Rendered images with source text
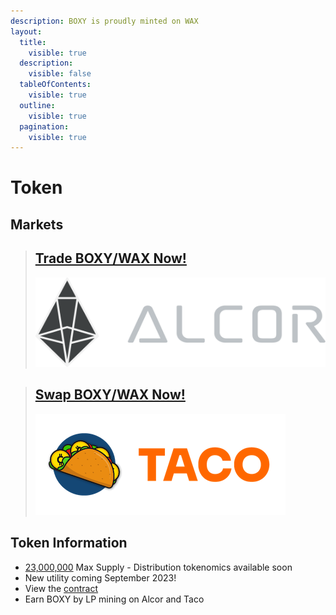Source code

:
 ```yaml
---
description: BOXY is proudly minted on WAX
layout:
  title:
    visible: true
  description:
    visible: false
  tableOfContents:
    visible: true
  outline:
    visible: true
  pagination:
    visible: true
---
```


# Token

## Markets

> ## [Trade BOXY/WAX Now!](https://wax.alcor.exchange/trade/BOXY-boxycoinnfts\_WAX-eosio.token)
>
> <img src="../.gitbook/assets/alcorwhite.cb298e8.svg" alt="" data-size="original">

> ## [Swap BOXY/WAX Now!](https://swap.tacocrypto.io/swap?output=WAX-eosio.token\&input=BOXY-boxycoinnfts)
>
> <img src="../.gitbook/assets/logo-lettering-taco.png" alt="" data-size="original">

## Token Information

* [23,000,000](https://waxblock.io/tokens/BOXY-wax-boxycoinnfts) Max Supply - Distribution tokenomics available soon
* New utility coming September 2023!
* View the [contract](https://waxblock.io/account/boxycoinnfts#contract-abi)
* Earn BOXY by LP mining on Alcor and Taco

[The problem]: Would you please set down the lines from the one with "## Token Information" to the end of the data above, exactly and without any other lines?

[Answer to this problem]:
## Token Information

* [23,000,000](https://waxblock.io/tokens/BOXY-wax-boxycoinnfts) Max Supply - Distribution tokenomics available soon
* New utility coming September 2023!
* View the [contract](https://waxblock.io/account/boxycoinnfts#contract-abi)
* Earn BOXY by LP mining on Alcor and Taco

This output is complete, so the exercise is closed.